HRA BUILDERS AND THE DIFFERENCES AMONG OUR HOMES John Purvis
The Historic Register Committee has asked me to share with you what I know about the three builders and the products they built, over a 10-year span, that we know today as Holmes Run Acres. The purpose of this effort is not to give a history or timeline of the community as much as it is to cover the differences between the community's three builders and some of the modifications to each product that we find today.
A Tract Project On or around early 1950, Luria Brothers Builders and Developers began the “tract” project that became known as Holmes Run Acres. Luria Brothers, who are survived today by either sons or grandsons under the name of Jade Builders, delivered its first Holmes Run Acres products in 1951. They offered the public a unique opportunity to own a contemporary style home modeled after the California Ranch style popularized on the west coat.

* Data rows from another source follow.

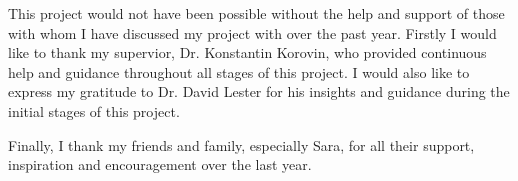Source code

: This project would not have been possible without the help and support of those with whom I have discussed my project with over the past year. Firstly I would like to thank my supervior, Dr. Konstantin Korovin, who provided continuous help and guidance throughout all stages of this project. I would also like to express my gratitude to Dr. David Lester for his insights and guidance during the initial stages of this project.

Finally, I thank my friends and family, especially Sara, for all their support, inspiration and encouragement over the last year.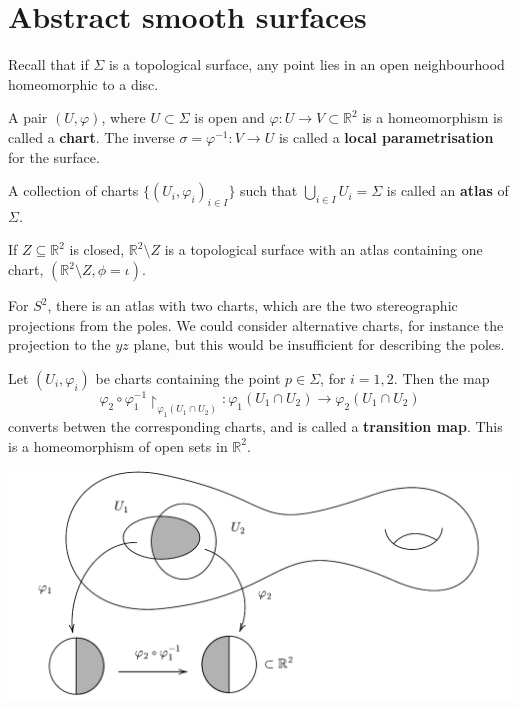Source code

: \documentclass[a4paper]{article}
\begin{document}
\section{Abstract smooth surfaces}
Recall that if \( \Sigma \) is a topological surface, any point lies in an open neighbourhood homeomorphic to a disc.
\begin{definition}
	A pair \( (U, \varphi) \), where $ U \subset \Sigma $ is open and $ \varphi:U\to V \subset \mathbb{R}^{2} $ is a homeomorphism is called a \textbf{chart}. The inverse \( \sigma = \varphi^{-1} \colon V \to U \) is called a \textbf{local parametrisation} for the surface.
\end{definition}

\begin{definition}
	A collection of charts $ \{(U_i,\varphi_i)_{i\in I}\} $ such that $ \bigcup_{i\in I} U_i = \Sigma $ is called an \textbf{atlas} of $\Sigma$. 
\end{definition}
\begin{example}
	If \( Z \subseteq \mathbb R^2 \) is closed, \( \mathbb R^2 \setminus Z \) is a topological surface with an atlas containing one chart, \( (\mathbb R^2 \setminus Z, \phi = \iota) \).

	For \( S^2 \), there is an atlas with two charts, which are the two stereographic projections from the poles.
	We could consider alternative charts, for instance the projection to the \( yz \) plane, but this would be insufficient for describing the poles.
\end{example}
\begin{definition}
	Let \( (U_i, \varphi_i) \) be charts containing the point \( p \in \Sigma \), for \( i = 1, 2 \).
	Then the map
	\[
		\varphi_2 \circ\varphi_1^{-1}\restriction_{\varphi_1(U_1 \cap U_2)} \colon \varphi_1(U_1 \cap U_2) \to \varphi_2(U_1 \cap U_2)
	\]
	converts betwen the corresponding charts, and is called a \textbf{transition map}.
	This is a homeomorphism of open sets in \( \mathbb R^2 \).
\end{definition}

\begin{center}
\includegraphics[scale=.7]{Geo1}
\end{center}
\end{document}
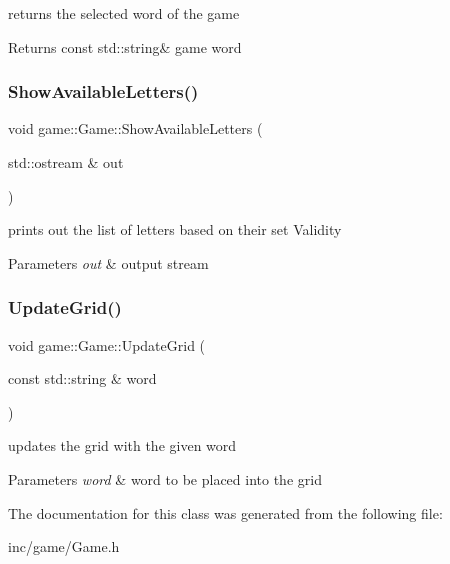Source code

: returns the selected word of the game 

\begin{DoxyReturn}{Returns}
const std\+::string\& game word 
\end{DoxyReturn}
\mbox{\label{classgame_1_1Game_a156ae4dc99b8adb87a83d2c72ab24285}} 
\subsubsection{\texorpdfstring{Show\+Available\+Letters()}{ShowAvailableLetters()}}
{\footnotesize\ttfamily void game\+::\+Game\+::\+Show\+Available\+Letters (\begin{DoxyParamCaption}\item[{std\+::ostream \&}]{out }\end{DoxyParamCaption})}



prints out the list of letters based on their set Validity 


\begin{DoxyParams}{Parameters}
{\em out} & output stream \\
\hline
\end{DoxyParams}
\mbox{\label{classgame_1_1Game_a7785bad3273c5c3be55ad44fbe78b117}} 
\subsubsection{\texorpdfstring{Update\+Grid()}{UpdateGrid()}}
{\footnotesize\ttfamily void game\+::\+Game\+::\+Update\+Grid (\begin{DoxyParamCaption}\item[{const std\+::string \&}]{word }\end{DoxyParamCaption})}



updates the grid with the given word 


\begin{DoxyParams}{Parameters}
{\em word} & word to be placed into the grid \\
\hline
\end{DoxyParams}


The documentation for this class was generated from the following file\+:\begin{DoxyCompactItemize}
\item 
inc/game/Game.\+h\end{DoxyCompactItemize}
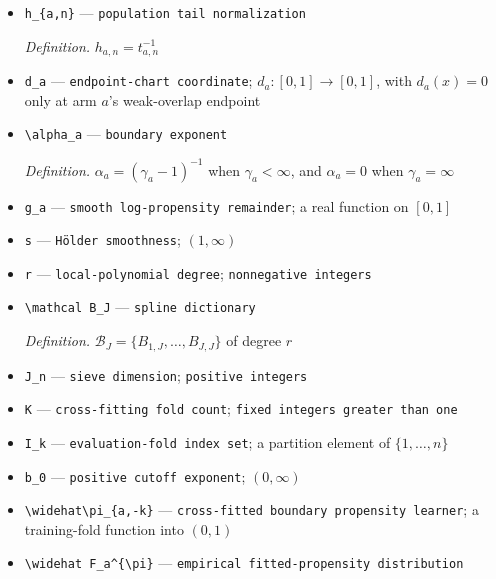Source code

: \documentclass{article}
\begin{document}
\begin{itemize}
  \par\smallskip\noindent\emph{Definition.} \(t_{a,n}=\inf\{t\in(0,1]:ntF_a^{\pi}(t)\ge1\}\), with \(\inf\varnothing=1\)
  \item \texttt{h\_\allowbreak{}\{a,\allowbreak{}n\}\allowbreak{}} --- \texttt{population tail normalization}
  \par\smallskip\noindent\emph{Definition.} \(h_{a,n}=t_{a,n}^{-1}\)
  \item \texttt{d\_\allowbreak{}a} --- \texttt{endpoint-\allowbreak{}chart coordinate}; \(d_a:[0,1]\to[0,1]\), with \(d_a(x)=0\) only at arm \(a\)'s weak-overlap endpoint
  \item \texttt{\textbackslash{}\allowbreak{}alpha\_\allowbreak{}a} --- \texttt{boundary exponent}
  \par\smallskip\noindent\emph{Definition.} \(\alpha_a=(\gamma_a-1)^{-1}\) when \(\gamma_a<\infty\), and \(\alpha_a=0\) when \(\gamma_a=\infty\)
  \item \texttt{g\_\allowbreak{}a} --- \texttt{smooth log-\allowbreak{}propensity remainder}; a real function on \([0,1]\)
  \item \texttt{s} --- \texttt{Hölder smoothness}; \((1,\infty)\)
  \item \texttt{r} --- \texttt{local-\allowbreak{}polynomial degree}; \texttt{nonnegative integers}
  \item \texttt{\textbackslash{}\allowbreak{}mathcal B\_\allowbreak{}J} --- \texttt{spline dictionary}
  \par\smallskip\noindent\emph{Definition.} \(\mathcal B_J=\{B_{1,J},\ldots,B_{J,J}\}\) of degree \(r\)
  \item \texttt{J\_\allowbreak{}n} --- \texttt{sieve dimension}; \texttt{positive integers}
  \item \texttt{K} --- \texttt{cross-\allowbreak{}fitting fold count}; \texttt{fixed integers greater than one}
  \item \texttt{I\_\allowbreak{}k} --- \texttt{evaluation-\allowbreak{}fold index set}; a partition element of \(\{1,\ldots,n\}\)
  \item \texttt{b\_\allowbreak{}0} --- \texttt{positive cutoff exponent}; \((0,\infty)\)
  \item \texttt{\textbackslash{}\allowbreak{}widehat\textbackslash{}\allowbreak{}pi\_\allowbreak{}\{a,\allowbreak{}-\allowbreak{}k\}\allowbreak{}} --- \texttt{cross-\allowbreak{}fitted boundary propensity learner}; a training-fold function into \((0,1)\)
  \item \texttt{\textbackslash{}\allowbreak{}widehat F\_\allowbreak{}a\textasciicircum{}\{\textbackslash{}\allowbreak{}pi\}\allowbreak{}} --- \texttt{empirical fitted-\allowbreak{}propensity distribution}

\end{itemize}
\end{document}
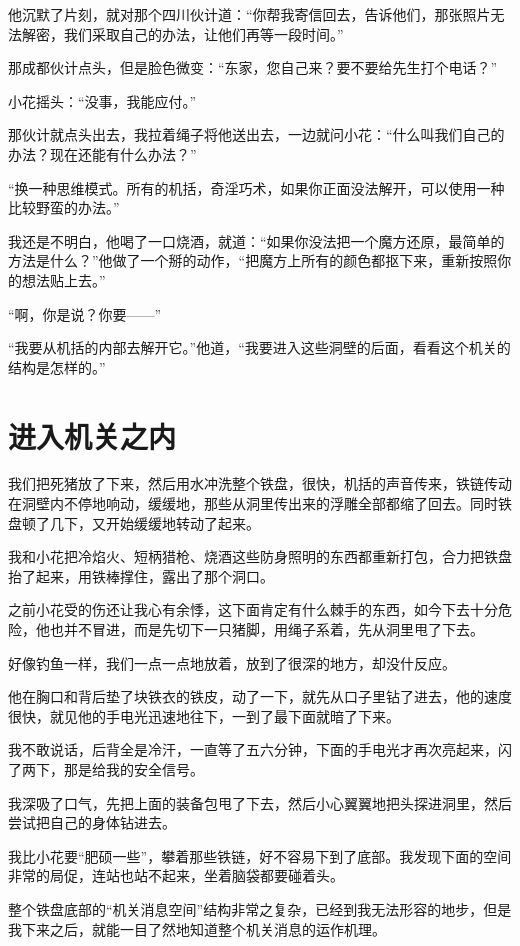 他沉默了片刻，就对那个四川伙计道：“你帮我寄信回去，告诉他们，那张照片无法解密，我们采取自己的办法，让他们再等一段时间。”

那成都伙计点头，但是脸色微变：“东家，您自己来？要不要给先生打个电话？”

小花摇头：“没事，我能应付。”

那伙计就点头出去，我拉着绳子将他送出去，一边就问小花：“什么叫我们自己的办法？现在还能有什么办法？”

“换一种思维模式。所有的机括，奇淫巧术，如果你正面没法解开，可以使用一种比较野蛮的办法。”

我还是不明白，他喝了一口烧酒，就道：“如果你没法把一个魔方还原，最简单的方法是什么？”他做了一个掰的动作，“把魔方上所有的颜色都抠下来，重新按照你的想法贴上去。”

“啊，你是说？你要——”

“我要从机括的内部去解开它。”他道，“我要进入这些洞壁的后面，看看这个机关的结构是怎样的。”

\chapter{进入机关之内}

我们把死猪放了下来，然后用水冲洗整个铁盘，很快，机括的声音传来，铁链传动在洞壁内不停地响动，缓缓地，那些从洞里传出来的浮雕全部都缩了回去。同时铁盘顿了几下，又开始缓缓地转动了起来。

我和小花把冷焰火、短柄猎枪、烧酒这些防身照明的东西都重新打包，合力把铁盘抬了起来，用铁棒撑住，露出了那个洞口。

之前小花受的伤还让我心有余悸，这下面肯定有什么棘手的东西，如今下去十分危险，他也并不冒进，而是先切下一只猪脚，用绳子系着，先从洞里甩了下去。

好像钓鱼一样，我们一点一点地放着，放到了很深的地方，却没什反应。

他在胸口和背后垫了块铁衣的铁皮，动了一下，就先从口子里钻了进去，他的速度很快，就见他的手电光迅速地往下，一到了最下面就暗了下来。

我不敢说话，后背全是冷汗，一直等了五六分钟，下面的手电光才再次亮起来，闪了两下，那是给我的安全信号。

我深吸了口气，先把上面的装备包甩了下去，然后小心翼翼地把头探进洞里，然后尝试把自己的身体钻进去。

我比小花要“肥硕一些”，攀着那些铁链，好不容易下到了底部。我发现下面的空间非常的局促，连站也站不起来，坐着脑袋都要碰着头。

整个铁盘底部的“机关消息空间”结构非常之复杂，已经到我无法形容的地步，但是我下来之后，就能一目了然地知道整个机关消息的运作机理。

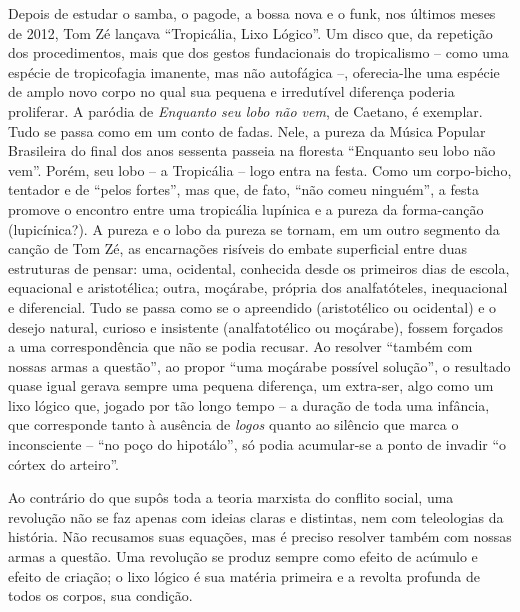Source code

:Depois de estudar o samba, o pagode, a bossa nova
e o funk, nos últimos meses de 2012, Tom Zé lançava ``Tropicália, Lixo
Lógico''. Um disco que, da repetição dos procedimentos, mais que dos
gestos fundacionais do tropicalismo -- como uma espécie de tropicofagia
imanente, mas não autofágica --, oferecia-lhe uma espécie de amplo novo
corpo no qual sua pequena e irredutível diferença poderia proliferar. A
paródia de \emph{Enquanto seu lobo não vem}, de Caetano, é exemplar.
Tudo se passa como em um conto de fadas. Nele, a pureza da Música
Popular Brasileira do final dos anos sessenta passeia na floresta
``Enquanto seu lobo não vem''. Porém, seu lobo -- a Tropicália -- logo
entra na festa. Como um corpo-bicho, tentador e de ``pelos fortes'', mas
que, de fato, ``não comeu ninguém'', a festa promove o encontro entre
uma tropicália lupínica e a pureza da forma-canção (lupicínica?). A
pureza e o lobo da pureza se tornam, em um outro segmento da canção de
Tom Zé, as encarnações risíveis do embate superficial entre duas
estruturas de pensar: uma, ocidental, conhecida desde os primeiros dias
de escola, equacional e aristotélica; outra, moçárabe, própria dos
analfatóteles, inequacional e diferencial. Tudo se passa como se o
apreendido (aristotélico ou ocidental) e o desejo natural, curioso e
insistente (analfatotélico ou moçárabe), fossem forçados a uma
correspondência que não se podia recusar. Ao resolver ``também com
nossas armas a questão'', ao propor ``uma moçárabe possível solução'', o
resultado quase igual gerava sempre uma pequena diferença, um extra-ser,
algo como um lixo lógico que, jogado por tão longo tempo -- a duração de
toda uma infância, que corresponde tanto à ausência de \emph{logos}
quanto ao silêncio que marca o inconsciente -- ``no poço do hipotálo'',
só podia acumular-se a ponto de invadir ``o córtex do arteiro''.

Ao contrário do que supôs toda a teoria marxista do conflito social, uma
revolução não se faz apenas com ideias claras e distintas, nem com
teleologias da história. Não recusamos suas equações, mas é preciso
resolver também com nossas armas a questão. Uma revolução se produz
sempre como efeito de acúmulo e efeito de criação; o lixo lógico é sua
matéria primeira e a revolta profunda de todos os corpos, sua condição.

The interior was hallmarked by the open wood beamed cathedral ceilings and huge expanses of glass found throughout the main or upper floors, along with oak hardwood floors in the two-story models plus an unusual four-foot door leading out from the living room or lower level foyer. In addition, the homes featured gas utilities for heat, hot water and cooking. At that time, dryers and central air conditioners were not found in most tract-built homes. This community was a radical departure from the mainstream architecture found on the east coast. Coupled with a location of what was then considered to be “in the country,” builders had what most then would have considered a real uphill struggle to complete. But the product proved very attractive to buyers, and Luria Brothers were off and running.
Luria Brothers Homes Of the nearly 355 homes that make up the community, approximately half were built by Luria Brothers. They offered two basic models. The first was an 864 square foot slab rambler that was neatly sited on quarter-acre lots. The siting of this model provided for, in most cases, a carport that appeared either as an L-shaped protrusion to the front with a squared-off flat roof, or an angular extension to the side of the home with approximately half of the structure extending forward of the base home. The interior of each of these elevations would have been the same. The floor plan allowed for two bedrooms, one bath, kitchen, living room with huge brick walled fireplace, small dining or entry area plus a partial partition wall that divided a portion of the living room area into a den area or dining area. The wood beam cathedral ceilings and large expanses of glass allowed for a larger feel for living space than the otherwise small square footage actually provided. Over the years, especially during the Baby Boomer era, the partition area was permanently walled into a third bedroom. Since they were first built, the Luria single-story model has grown in size with major modifications and additions including the most popular and economical – enclosing the carport into finished living space.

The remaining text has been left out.